BEGIN RECORD EXTRACTS
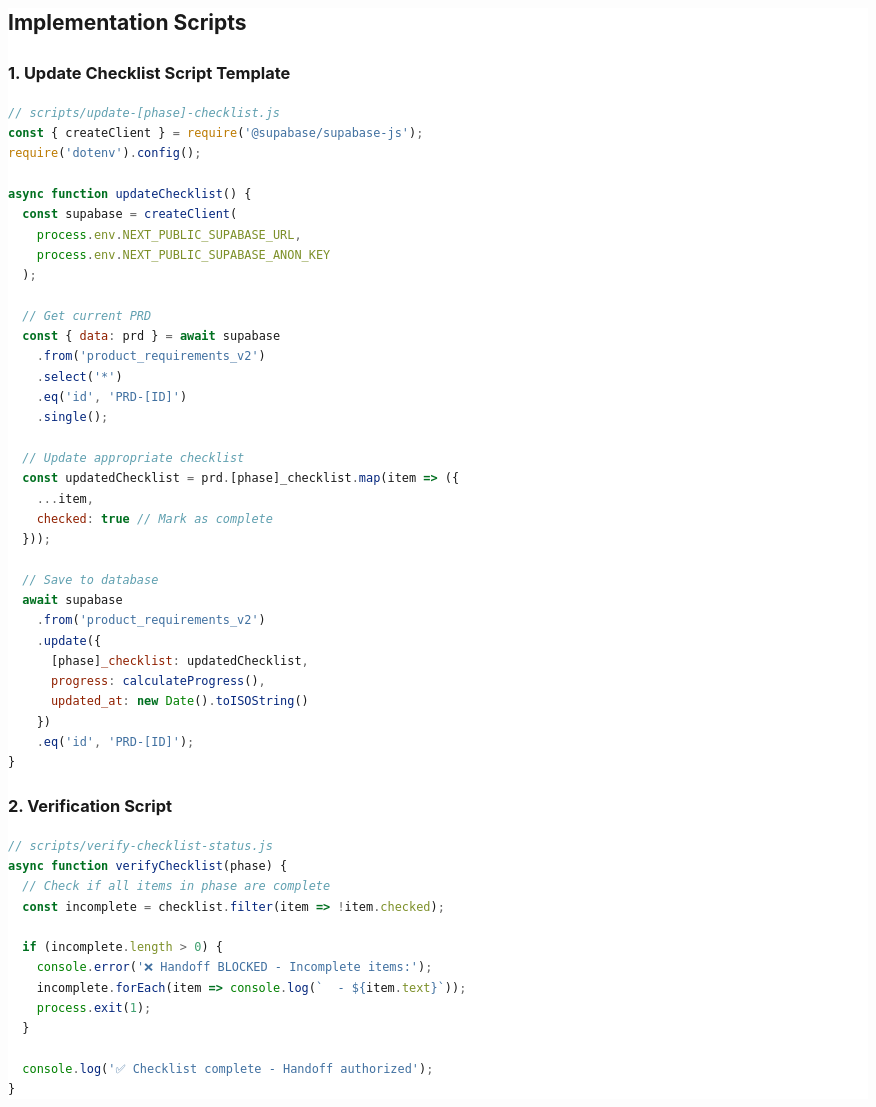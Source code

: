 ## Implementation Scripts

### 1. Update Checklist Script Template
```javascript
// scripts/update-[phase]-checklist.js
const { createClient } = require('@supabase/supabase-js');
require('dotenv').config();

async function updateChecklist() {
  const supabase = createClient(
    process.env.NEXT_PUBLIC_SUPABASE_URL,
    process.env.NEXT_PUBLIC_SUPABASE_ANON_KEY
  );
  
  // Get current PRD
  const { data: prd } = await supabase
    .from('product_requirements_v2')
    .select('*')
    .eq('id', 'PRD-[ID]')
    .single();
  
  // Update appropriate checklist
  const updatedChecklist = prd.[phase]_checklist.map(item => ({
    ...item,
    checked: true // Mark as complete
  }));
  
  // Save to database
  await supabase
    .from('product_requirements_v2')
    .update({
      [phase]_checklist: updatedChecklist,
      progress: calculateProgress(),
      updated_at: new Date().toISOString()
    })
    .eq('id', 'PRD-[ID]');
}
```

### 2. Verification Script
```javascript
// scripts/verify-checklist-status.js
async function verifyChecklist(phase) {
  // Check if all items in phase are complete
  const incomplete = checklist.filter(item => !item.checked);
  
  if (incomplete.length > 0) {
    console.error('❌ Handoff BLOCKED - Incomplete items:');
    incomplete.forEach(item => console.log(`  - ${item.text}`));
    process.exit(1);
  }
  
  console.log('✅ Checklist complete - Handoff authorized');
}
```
END RECORD EXTRACTS
BEGIN RECORD EXTRACTS
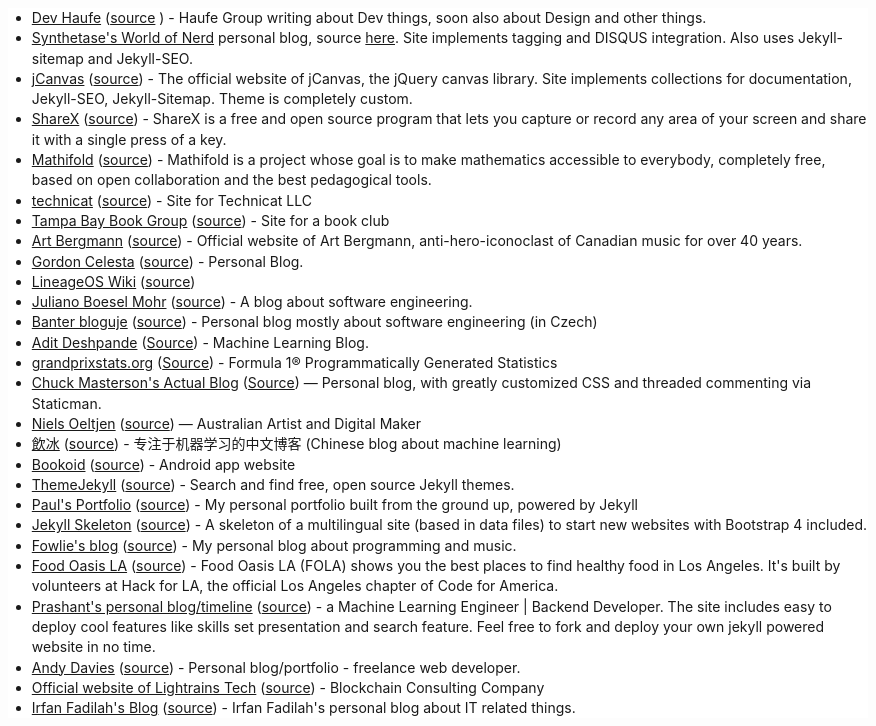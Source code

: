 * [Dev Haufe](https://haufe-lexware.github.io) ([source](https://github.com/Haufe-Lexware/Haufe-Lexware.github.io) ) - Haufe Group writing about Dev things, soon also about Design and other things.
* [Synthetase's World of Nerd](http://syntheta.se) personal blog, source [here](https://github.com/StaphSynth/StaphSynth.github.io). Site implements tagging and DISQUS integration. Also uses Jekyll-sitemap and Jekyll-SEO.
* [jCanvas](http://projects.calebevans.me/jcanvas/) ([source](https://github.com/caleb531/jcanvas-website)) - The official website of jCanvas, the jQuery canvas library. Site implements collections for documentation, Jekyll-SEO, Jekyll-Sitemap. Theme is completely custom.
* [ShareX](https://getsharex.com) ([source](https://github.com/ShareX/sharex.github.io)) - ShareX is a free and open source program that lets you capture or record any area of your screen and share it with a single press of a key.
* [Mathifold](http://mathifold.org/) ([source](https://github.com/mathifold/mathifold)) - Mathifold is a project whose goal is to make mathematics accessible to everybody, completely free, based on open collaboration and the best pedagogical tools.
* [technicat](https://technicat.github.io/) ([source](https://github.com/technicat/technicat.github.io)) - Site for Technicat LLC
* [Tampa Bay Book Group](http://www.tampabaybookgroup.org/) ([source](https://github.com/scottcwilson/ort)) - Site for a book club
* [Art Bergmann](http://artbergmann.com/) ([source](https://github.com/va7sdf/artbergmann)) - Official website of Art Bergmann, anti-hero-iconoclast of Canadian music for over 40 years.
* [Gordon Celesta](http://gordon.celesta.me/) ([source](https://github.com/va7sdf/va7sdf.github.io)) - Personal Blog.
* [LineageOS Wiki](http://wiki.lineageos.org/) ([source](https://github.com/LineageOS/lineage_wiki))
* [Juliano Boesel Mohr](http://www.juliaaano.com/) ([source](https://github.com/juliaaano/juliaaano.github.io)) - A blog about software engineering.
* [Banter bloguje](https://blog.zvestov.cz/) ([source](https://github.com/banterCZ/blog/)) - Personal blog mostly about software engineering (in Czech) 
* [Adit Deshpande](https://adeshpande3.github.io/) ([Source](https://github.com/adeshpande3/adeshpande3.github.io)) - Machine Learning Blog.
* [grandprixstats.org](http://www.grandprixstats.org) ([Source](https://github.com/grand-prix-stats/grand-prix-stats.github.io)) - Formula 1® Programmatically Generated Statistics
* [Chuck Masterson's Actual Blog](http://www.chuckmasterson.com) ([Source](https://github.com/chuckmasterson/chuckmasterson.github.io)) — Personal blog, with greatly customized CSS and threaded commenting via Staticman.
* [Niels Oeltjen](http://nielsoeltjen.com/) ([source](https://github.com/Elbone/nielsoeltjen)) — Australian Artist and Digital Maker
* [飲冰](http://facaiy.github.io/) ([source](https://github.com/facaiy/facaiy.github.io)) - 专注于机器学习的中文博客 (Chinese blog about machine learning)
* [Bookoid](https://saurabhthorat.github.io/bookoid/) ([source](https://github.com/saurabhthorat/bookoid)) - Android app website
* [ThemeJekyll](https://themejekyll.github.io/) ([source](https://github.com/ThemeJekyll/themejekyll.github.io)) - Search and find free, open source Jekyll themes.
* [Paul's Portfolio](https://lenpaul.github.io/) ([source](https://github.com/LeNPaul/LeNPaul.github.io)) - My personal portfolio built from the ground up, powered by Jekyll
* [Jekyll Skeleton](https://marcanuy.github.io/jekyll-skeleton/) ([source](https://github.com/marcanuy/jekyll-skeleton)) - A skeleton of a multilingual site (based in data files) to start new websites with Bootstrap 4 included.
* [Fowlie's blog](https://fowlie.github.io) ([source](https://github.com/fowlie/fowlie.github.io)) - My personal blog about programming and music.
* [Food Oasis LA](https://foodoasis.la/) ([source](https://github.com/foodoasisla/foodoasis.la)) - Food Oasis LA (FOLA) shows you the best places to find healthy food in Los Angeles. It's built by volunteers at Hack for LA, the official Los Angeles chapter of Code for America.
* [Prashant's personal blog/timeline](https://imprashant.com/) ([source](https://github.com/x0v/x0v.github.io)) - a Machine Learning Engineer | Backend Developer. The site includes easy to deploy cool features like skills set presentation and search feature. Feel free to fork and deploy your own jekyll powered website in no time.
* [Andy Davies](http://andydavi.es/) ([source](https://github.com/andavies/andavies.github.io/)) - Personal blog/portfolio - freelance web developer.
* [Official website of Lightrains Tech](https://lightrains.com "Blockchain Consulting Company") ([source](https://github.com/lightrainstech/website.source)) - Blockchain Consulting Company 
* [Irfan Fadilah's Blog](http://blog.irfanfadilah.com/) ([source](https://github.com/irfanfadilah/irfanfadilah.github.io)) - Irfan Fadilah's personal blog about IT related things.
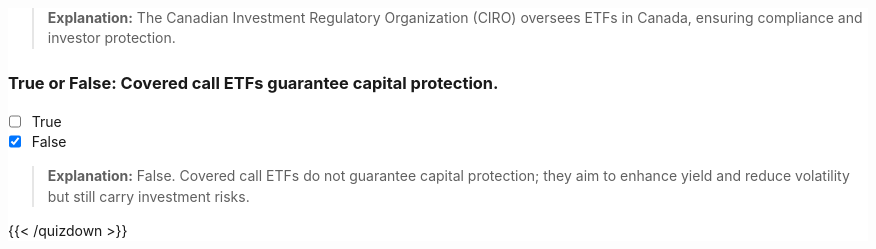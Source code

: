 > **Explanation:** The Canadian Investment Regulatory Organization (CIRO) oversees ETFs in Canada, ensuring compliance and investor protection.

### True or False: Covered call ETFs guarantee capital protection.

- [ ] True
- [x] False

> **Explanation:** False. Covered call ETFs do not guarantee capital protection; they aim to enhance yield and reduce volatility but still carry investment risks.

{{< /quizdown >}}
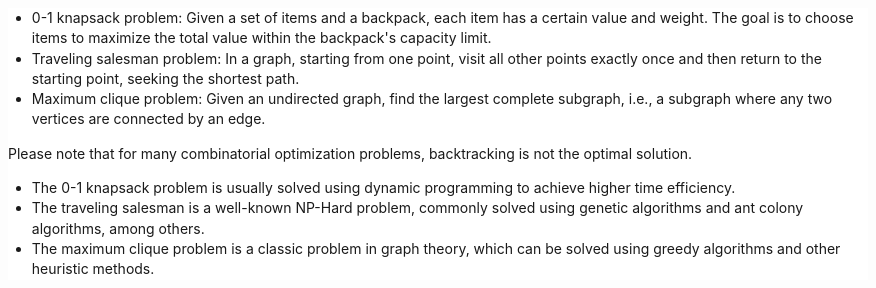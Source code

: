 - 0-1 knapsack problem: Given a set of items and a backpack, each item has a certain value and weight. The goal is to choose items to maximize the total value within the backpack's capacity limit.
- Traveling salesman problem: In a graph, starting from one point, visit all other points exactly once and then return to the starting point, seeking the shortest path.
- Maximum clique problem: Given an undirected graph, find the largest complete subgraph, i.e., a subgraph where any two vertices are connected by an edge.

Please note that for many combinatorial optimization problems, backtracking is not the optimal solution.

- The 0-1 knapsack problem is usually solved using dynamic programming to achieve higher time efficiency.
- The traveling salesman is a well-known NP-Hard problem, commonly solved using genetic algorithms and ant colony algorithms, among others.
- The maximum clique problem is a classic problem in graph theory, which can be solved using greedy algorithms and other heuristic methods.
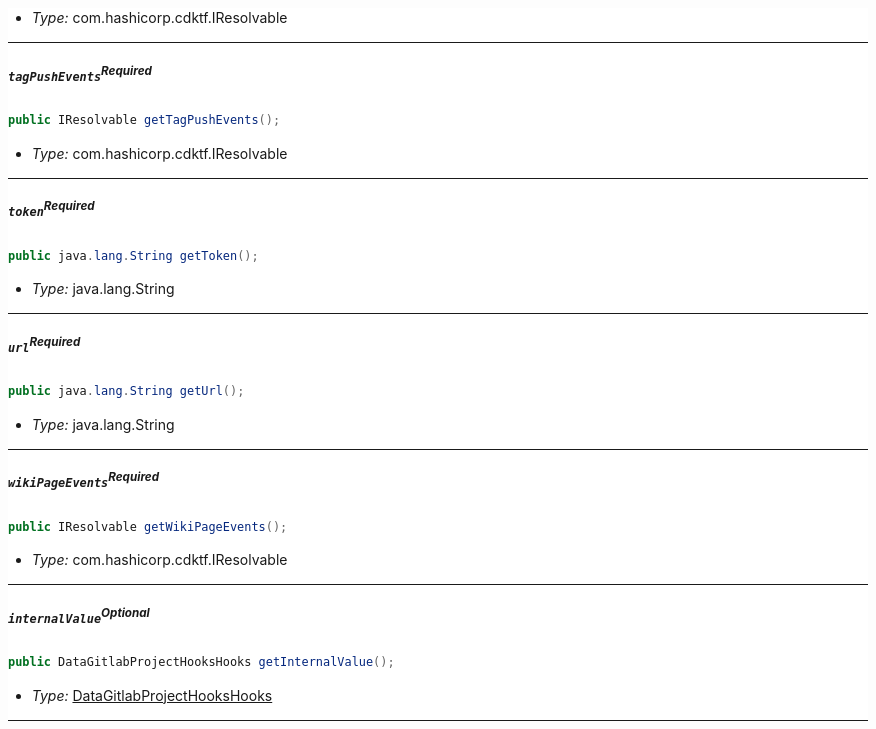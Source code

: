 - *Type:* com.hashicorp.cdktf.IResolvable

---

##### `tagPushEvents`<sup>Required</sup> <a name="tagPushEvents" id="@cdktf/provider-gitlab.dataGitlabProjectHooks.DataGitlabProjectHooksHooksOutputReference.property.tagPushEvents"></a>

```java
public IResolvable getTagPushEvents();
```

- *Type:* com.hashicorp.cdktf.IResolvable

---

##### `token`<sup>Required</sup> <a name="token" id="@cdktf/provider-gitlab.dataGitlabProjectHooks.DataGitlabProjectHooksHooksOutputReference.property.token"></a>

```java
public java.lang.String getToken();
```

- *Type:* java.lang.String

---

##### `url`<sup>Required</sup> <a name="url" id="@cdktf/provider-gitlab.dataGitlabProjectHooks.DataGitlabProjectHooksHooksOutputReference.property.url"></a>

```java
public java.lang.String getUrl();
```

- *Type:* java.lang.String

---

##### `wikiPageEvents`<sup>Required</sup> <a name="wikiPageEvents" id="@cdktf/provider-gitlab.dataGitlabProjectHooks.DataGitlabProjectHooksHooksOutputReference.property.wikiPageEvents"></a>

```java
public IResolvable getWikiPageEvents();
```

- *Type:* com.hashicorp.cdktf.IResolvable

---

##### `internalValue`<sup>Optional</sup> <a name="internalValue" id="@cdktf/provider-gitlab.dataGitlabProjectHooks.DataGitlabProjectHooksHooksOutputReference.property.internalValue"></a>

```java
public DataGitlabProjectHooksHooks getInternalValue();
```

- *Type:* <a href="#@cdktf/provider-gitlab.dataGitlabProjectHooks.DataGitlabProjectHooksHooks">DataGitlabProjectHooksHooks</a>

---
END RECORD EXTRACTS
The lines that mention the word "await" should be pulled from the records above.

  const { data: prd } = await supabase
  await supabase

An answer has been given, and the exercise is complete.